Start of Source information

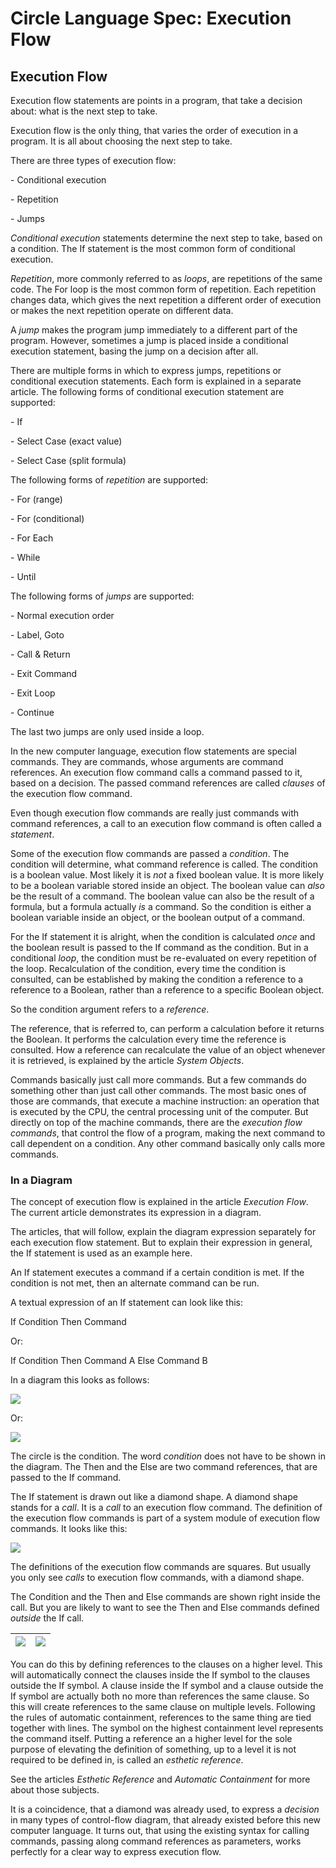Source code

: ﻿Circle Language Spec: Execution Flow
====================================

Execution Flow
--------------

Execution flow statements are points in a program, that take a decision about: what is the next step to take.

Execution flow is the only thing, that varies the order of execution in a program. It is all about choosing the next step to take.

There are three types of execution flow:

\- Conditional execution

\- Repetition

\- Jumps

*Conditional execution* statements determine the next step to take, based on a condition. The If statement is the most common form of conditional execution.

*Repetition*, more commonly referred to as *loops*, are repetitions of the same code. The For loop is the most common form of repetition. Each repetition changes data, which gives the next repetition a different order of execution or makes the next repetition operate on different data.

A *jump* makes the program jump immediately to a different part of the program. However, sometimes a jump is placed inside a conditional execution statement, basing the jump on a decision after all.

There are multiple forms in which to express jumps, repetitions or conditional execution statements. Each form is explained in a separate article. The following forms of conditional execution statement are supported:



\- If

\- Select Case (exact value)

\- Select Case (split formula)

The following forms of *repetition* are supported:

\- For (range)

\- For (conditional)

\- For Each

\- While

\- Until

The following forms of *jumps* are supported:

\- Normal execution order

\- Label, Goto

\- Call & Return

\- Exit Command

\- Exit Loop

\- Continue

The last two jumps are only used inside a loop.

In the new computer language, execution flow statements are special commands. They are commands, whose arguments are command references. An execution flow command calls a command passed to it, based on a decision. The passed command references are called *clauses* of the execution flow command.

Even though execution flow commands are really just commands with command references, a call to an execution flow command is often called a *statement*.

Some of the execution flow commands are passed a *condition*. The condition will determine, what command reference is called. The condition is a boolean value. Most likely it is *not* a fixed boolean value. It is more likely to be a boolean variable stored inside an object. The boolean value can *also* be the result of a command. The boolean value can also be the result of a formula, but a formula actually *is* a command. So the condition is either a boolean variable inside an object, or the boolean output of a command.

For the If statement it is alright, when the condition is calculated *once* and the boolean result is passed to the If command as the condition. But in a conditional *loop*, the condition must be re-evaluated on every repetition of the loop. Recalculation of the condition, every time the condition is consulted, can be established by making the condition a reference to a reference to a Boolean, rather than a reference to a specific Boolean object.

So the condition argument refers to a *reference*.

The reference, that is referred to, can perform a calculation before it returns the Boolean. It performs the calculation every time the reference is consulted. How a reference can recalculate the value of an object whenever it is retrieved, is explained by the article *System Objects*.

Commands basically just call more commands. But a few commands do something other than just call other commands. The most basic ones of those are commands, that execute a machine instruction: an operation that is executed by the CPU, the central processing unit of the computer. But directly on top of the machine commands, there are the *execution flow commands*, that control the flow of a program, making the next command to call dependent on a condition. Any other command basically only calls more commands.

### **In a Diagram**

The concept of execution flow is explained in the article *Execution Flow*. The current article demonstrates its expression in a diagram.

The articles, that will follow, explain the diagram expression separately for each execution flow statement. But to explain their expression in general, the If statement is used as an example here.

An If statement executes a command if a certain condition is met. If the condition is not met, then an alternate command can be run.

A textual expression of an If statement can look like this:

If  Condition  Then  Command

Or:

If  Condition  Then  Command A  Else  Command B

In a diagram this looks as follows:

![](images/1.%20Introduction%20to%20Execution%20Flow.001.png)

Or:

![](images/1.%20Introduction%20to%20Execution%20Flow.002.png)

The circle is the condition. The word *condition* does not have to be shown in the diagram. The Then and the Else are two command references, that are passed to the If command.

The If statement is drawn out like a diamond shape. A diamond shape stands for a *call*. It is a *call* to an execution flow command. The definition of the execution flow commands is part of a system module of execution flow commands. It looks like this:

![](images/1.%20Introduction%20to%20Execution%20Flow.003.png)

The definitions of the execution flow commands are squares. But usually you only see *calls* to execution flow commands, with a diamond shape.

The Condition and the Then and Else commands are shown right inside the call. But you are likely to want to see the Then and Else commands defined *outside* the If call.


|![](images/1.%20Introduction%20to%20Execution%20Flow.004.png)|![](images/1.%20Introduction%20to%20Execution%20Flow.005.png)|
| :-: | :-: |

You can do this by defining references to the clauses on a higher level. This will automatically connect the clauses inside the If symbol to the clauses outside the If symbol. A clause inside the If symbol and a clause outside the If symbol are actually both no more than references the same clause. So this will create references to the same clause on multiple levels. Following the rules of automatic containment, references to the same thing are tied together with lines. The symbol on the highest containment level represents the command itself. Putting a reference an a higher level for the sole purpose of elevating the definition of something, up to a level it is not required to be defined in, is called an *esthetic reference*.

See the articles *Esthetic Reference* and *Automatic Containment* for more about those subjects.

It is a coincidence, that a diamond was already used, to express a *decision* in many types of control-flow diagram, that already existed before this new computer language. It turns out, that using the existing syntax for calling commands, passing along command references as parameters, works perfectly for a clear way to express execution flow.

End of Source information

Which lines run from the one containing "You can do this" to the final line of the entries? Return those lines exactly, and only those.

■ Expected output
You can do this by defining references to the clauses on a higher level. This will automatically connect the clauses inside the If symbol to the clauses outside the If symbol. A clause inside the If symbol and a clause outside the If symbol are actually both no more than references the same clause. So this will create references to the same clause on multiple levels. Following the rules of automatic containment, references to the same thing are tied together with lines. The symbol on the highest containment level represents the command itself. Putting a reference an a higher level for the sole purpose of elevating the definition of something, up to a level it is not required to be defined in, is called an *esthetic reference*.

See the articles *Esthetic Reference* and *Automatic Containment* for more about those subjects.

It is a coincidence, that a diamond was already used, to express a *decision* in many types of control-flow diagram, that already existed before this new computer language. It turns out, that using the existing syntax for calling commands, passing along command references as parameters, works perfectly for a clear way to express execution flow.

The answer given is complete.